Roundtable participants also discussed the role of stereotyping in cases such as Withler and Gosselin v Quebec (Attorney General), 2002 SCC 84,  4 SCR 429. Although the majority opinion in Gosselin suggested that stereotyping must be negative to be captured by section 15, Withler took a broader approach to stereotyping that captured both negative and false assumptions, a view which is arguably accepted in Quebec v A. It was agreed that a focus on intentional discrimination is a narrow approach that should be avoided.
Question Three: How can assumptions about “choice” lead to a finding of stereotyping and thus discrimination under section 15(1), yet still justify the exclusion of de facto spouses under section 1?
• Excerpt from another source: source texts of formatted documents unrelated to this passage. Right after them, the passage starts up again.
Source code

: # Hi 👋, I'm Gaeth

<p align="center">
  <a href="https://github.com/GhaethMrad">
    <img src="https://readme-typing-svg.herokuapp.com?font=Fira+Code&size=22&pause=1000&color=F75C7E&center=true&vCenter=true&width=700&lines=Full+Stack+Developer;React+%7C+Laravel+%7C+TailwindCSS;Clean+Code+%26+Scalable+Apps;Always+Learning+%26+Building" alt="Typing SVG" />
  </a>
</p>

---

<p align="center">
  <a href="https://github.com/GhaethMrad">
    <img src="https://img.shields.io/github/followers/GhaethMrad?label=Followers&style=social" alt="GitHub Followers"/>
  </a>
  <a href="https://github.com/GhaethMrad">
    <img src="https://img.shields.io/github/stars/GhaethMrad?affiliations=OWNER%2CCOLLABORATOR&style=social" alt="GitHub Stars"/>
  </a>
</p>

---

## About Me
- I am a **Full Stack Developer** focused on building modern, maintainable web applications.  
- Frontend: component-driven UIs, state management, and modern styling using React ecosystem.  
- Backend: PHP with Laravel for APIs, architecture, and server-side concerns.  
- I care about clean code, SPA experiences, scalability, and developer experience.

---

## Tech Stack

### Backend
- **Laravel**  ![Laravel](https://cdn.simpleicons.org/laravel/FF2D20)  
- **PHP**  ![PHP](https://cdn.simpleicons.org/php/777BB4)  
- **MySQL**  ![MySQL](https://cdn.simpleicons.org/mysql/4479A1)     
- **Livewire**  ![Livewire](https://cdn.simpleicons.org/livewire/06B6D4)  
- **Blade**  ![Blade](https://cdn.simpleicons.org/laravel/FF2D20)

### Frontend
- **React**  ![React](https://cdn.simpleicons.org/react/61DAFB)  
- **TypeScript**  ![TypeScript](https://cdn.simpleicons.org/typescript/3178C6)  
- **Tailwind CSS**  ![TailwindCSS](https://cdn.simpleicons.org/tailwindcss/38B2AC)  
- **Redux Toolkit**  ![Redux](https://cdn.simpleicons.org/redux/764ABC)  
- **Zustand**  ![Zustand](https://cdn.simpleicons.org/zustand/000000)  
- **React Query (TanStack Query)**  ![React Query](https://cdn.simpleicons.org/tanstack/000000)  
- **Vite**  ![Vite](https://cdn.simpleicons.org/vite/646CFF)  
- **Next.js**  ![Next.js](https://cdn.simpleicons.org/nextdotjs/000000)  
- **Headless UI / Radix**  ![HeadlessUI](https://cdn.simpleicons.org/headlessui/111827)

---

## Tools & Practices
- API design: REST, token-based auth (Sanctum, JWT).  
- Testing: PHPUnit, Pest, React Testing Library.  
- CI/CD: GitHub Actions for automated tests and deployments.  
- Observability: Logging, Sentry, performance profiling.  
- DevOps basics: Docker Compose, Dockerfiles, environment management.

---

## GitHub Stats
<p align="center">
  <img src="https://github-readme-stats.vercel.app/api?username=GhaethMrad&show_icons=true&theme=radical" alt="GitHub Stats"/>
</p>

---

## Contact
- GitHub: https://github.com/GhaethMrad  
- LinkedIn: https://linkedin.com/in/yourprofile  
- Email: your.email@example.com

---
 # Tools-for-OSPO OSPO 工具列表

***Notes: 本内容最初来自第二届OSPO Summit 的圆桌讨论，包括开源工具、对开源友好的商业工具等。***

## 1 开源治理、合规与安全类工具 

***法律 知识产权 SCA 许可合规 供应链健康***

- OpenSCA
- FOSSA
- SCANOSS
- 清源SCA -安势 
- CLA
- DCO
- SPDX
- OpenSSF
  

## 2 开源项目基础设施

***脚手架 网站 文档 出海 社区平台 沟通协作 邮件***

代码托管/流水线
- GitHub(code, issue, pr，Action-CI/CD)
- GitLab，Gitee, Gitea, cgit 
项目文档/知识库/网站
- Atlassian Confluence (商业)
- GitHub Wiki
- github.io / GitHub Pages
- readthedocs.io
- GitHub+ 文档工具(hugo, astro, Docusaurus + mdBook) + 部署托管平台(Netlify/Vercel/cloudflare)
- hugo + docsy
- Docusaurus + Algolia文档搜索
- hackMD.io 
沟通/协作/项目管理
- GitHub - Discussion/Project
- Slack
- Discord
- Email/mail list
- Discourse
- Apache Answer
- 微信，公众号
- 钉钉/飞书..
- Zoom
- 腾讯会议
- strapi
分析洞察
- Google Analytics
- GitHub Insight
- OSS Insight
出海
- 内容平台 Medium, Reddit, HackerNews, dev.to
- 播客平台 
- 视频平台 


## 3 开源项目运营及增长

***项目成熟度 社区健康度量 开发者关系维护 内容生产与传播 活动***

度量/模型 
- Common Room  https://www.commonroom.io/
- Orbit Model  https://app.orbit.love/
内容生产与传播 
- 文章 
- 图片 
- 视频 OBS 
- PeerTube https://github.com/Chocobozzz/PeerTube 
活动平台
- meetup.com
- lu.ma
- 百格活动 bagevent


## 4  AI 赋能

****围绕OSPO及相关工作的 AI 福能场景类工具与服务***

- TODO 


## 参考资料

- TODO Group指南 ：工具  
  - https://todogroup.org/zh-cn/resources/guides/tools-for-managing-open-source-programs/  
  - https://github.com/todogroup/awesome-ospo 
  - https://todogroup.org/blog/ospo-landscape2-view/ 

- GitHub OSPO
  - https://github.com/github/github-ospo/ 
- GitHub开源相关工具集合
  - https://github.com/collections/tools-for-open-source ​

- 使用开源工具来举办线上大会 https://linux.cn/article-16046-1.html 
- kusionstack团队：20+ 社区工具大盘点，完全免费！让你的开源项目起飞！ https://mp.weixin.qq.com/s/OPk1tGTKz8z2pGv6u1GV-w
The third question for discussion was: How can assumptions about “choice” lead to a finding of stereotyping and thus discrimination under section 15(1), yet still justify the exclusion of de facto spouses under section 1? This was essentially a rhetorical question flowing from McLachlin CJ’s finding that assumptions about choice in de facto relationships are based on false stereotypes, yet discrimination faced by de facto spouses under the CCQ is justified on the basis of choice under section 1. This logic seemed perplexing if not outright contradictory to many participants. It was agreed that McLachlin CJ’s reasoning was at best utilitarian – discrimination against de facto spouses was seen as justifiable because it was in the overall public interest to continue to promote choice of relationships (see paras 435-448). Participants questioned the basis for Chief Justice McLachlin’s deference to the government’s justification for excluding de facto spouses, since this was a case of private rather than public benefits. It was noted that the Court may remain sensitive to accusations of judicial activism, so that may have been a factor in her deference. We also discussed the similarity of McLachlin CJ’s section 1 reasons in this case with her decision in Alberta v Hutterian Brethren of Wilson Colony, 2009 SCC 37,  2 SCR 567, which she herself cited for the proposition that only means that “actually achieve the government’s objective” are to be considered under section 1 (at para 442). For McLachlin CJ, a scheme which presumptively provided for spousal support and property division, subject to opt-out provisions, could not promote choice to the same extent as an opt-in scheme, and thus could not be seen as a viable alternative under section 1’s minimal impairment test (at para 443). Although this places women such as A in an “unfortunate dilemma,” this disadvantage was not seen as “disproportionate to the overall benefits of the legislation” by the Chief Justice (at para 448). Women such as A are thus treated as sacrificial lambs on the altar of choice and autonomy, just as the religious freedoms of Hutterite drivers in Hutterian Brethren of Wilson Colony were sacrificed for the sake of security.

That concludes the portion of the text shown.